=== RECORD SET ===
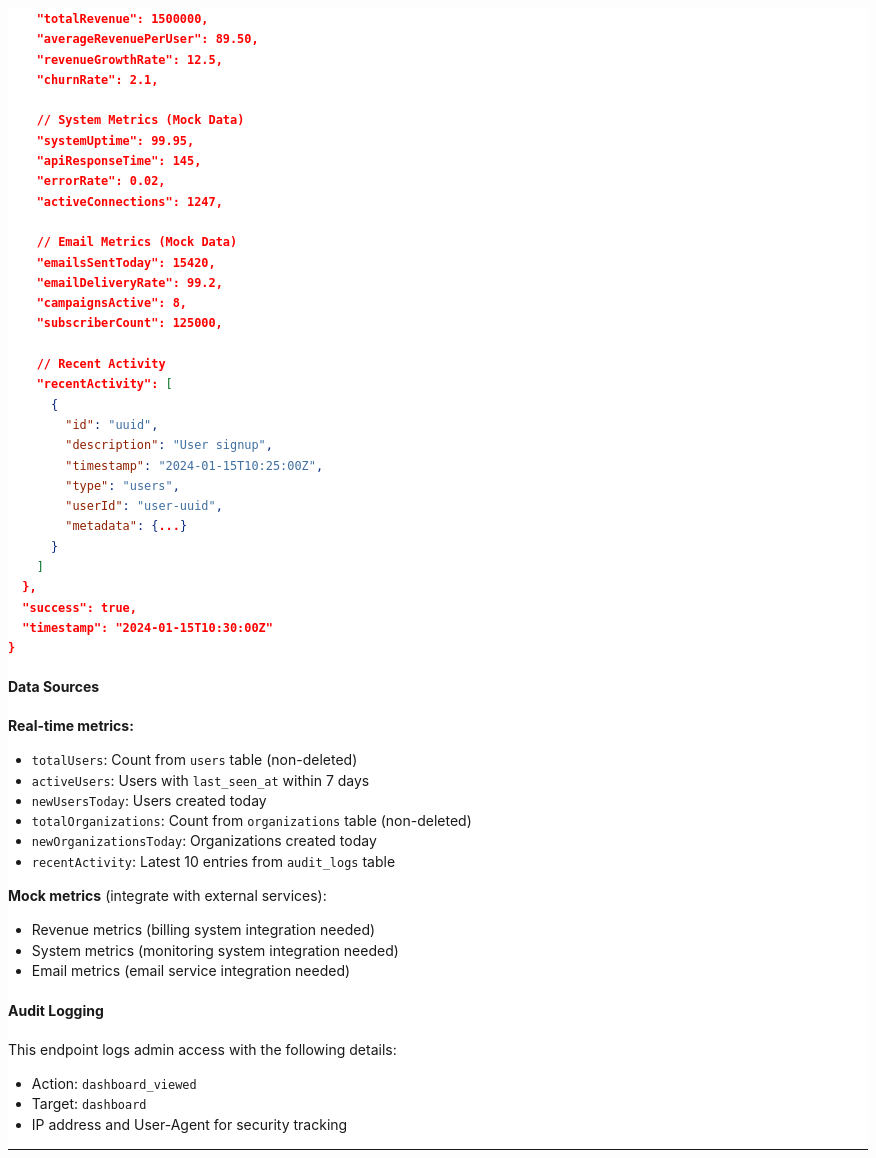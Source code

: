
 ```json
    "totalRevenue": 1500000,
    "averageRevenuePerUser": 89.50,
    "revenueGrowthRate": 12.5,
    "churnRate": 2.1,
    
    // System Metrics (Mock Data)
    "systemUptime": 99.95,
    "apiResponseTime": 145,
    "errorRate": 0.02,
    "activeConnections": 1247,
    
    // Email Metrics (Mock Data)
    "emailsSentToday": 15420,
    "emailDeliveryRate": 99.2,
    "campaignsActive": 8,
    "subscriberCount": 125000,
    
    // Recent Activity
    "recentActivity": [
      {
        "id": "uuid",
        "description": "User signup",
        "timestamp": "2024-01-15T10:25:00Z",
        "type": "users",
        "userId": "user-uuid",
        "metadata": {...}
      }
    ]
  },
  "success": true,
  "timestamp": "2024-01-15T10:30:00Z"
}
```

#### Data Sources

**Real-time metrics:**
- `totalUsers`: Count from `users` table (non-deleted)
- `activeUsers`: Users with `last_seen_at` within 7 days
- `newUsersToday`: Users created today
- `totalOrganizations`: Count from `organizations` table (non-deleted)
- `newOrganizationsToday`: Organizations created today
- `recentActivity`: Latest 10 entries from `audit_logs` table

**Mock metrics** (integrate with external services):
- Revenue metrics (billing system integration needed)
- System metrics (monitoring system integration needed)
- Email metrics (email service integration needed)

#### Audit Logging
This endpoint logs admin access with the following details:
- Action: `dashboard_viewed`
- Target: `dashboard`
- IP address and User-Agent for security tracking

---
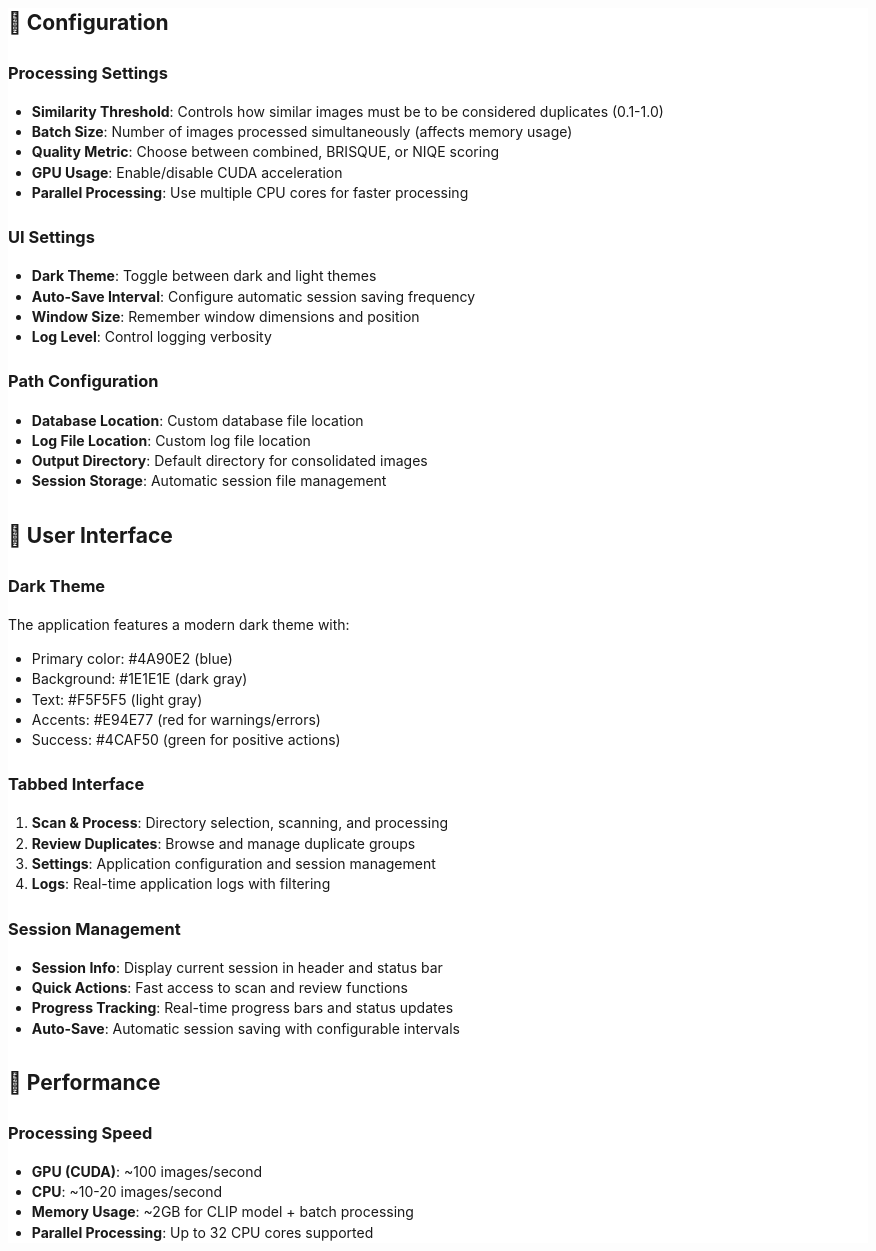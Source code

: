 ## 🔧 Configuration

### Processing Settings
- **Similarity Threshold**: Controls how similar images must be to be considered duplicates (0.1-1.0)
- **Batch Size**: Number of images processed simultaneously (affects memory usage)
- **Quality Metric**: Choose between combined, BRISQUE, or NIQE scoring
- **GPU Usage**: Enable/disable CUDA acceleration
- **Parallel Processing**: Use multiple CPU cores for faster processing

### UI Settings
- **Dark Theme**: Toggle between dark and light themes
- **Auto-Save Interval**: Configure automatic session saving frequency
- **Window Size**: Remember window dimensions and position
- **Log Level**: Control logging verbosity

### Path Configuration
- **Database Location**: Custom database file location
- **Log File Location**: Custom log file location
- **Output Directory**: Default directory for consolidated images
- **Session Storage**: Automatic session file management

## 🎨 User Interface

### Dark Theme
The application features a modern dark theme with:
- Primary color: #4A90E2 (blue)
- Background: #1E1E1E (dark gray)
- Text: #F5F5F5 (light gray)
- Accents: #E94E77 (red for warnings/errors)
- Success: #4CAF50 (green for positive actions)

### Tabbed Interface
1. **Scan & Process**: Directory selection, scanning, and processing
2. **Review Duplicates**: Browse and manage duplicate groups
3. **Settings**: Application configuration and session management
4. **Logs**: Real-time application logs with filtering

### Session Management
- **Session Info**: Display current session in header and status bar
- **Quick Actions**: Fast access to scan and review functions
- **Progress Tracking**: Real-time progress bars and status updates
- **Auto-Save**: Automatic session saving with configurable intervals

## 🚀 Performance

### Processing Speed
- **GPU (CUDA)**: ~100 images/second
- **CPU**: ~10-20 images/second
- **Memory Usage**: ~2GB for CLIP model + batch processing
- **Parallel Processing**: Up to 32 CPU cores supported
===
EXERCISE OBJECTIVE:
In your answer, include only the lines above starting at the line that holds "### UI Settings" and ending at the line that holds "- **Log File", copied exactly.

EXPECTED OUTPUT:
### UI Settings
- **Dark Theme**: Toggle between dark and light themes
- **Auto-Save Interval**: Configure automatic session saving frequency
- **Window Size**: Remember window dimensions and position
- **Log Level**: Control logging verbosity

### Path Configuration
- **Database Location**: Custom database file location
- **Log File Location**: Custom log file location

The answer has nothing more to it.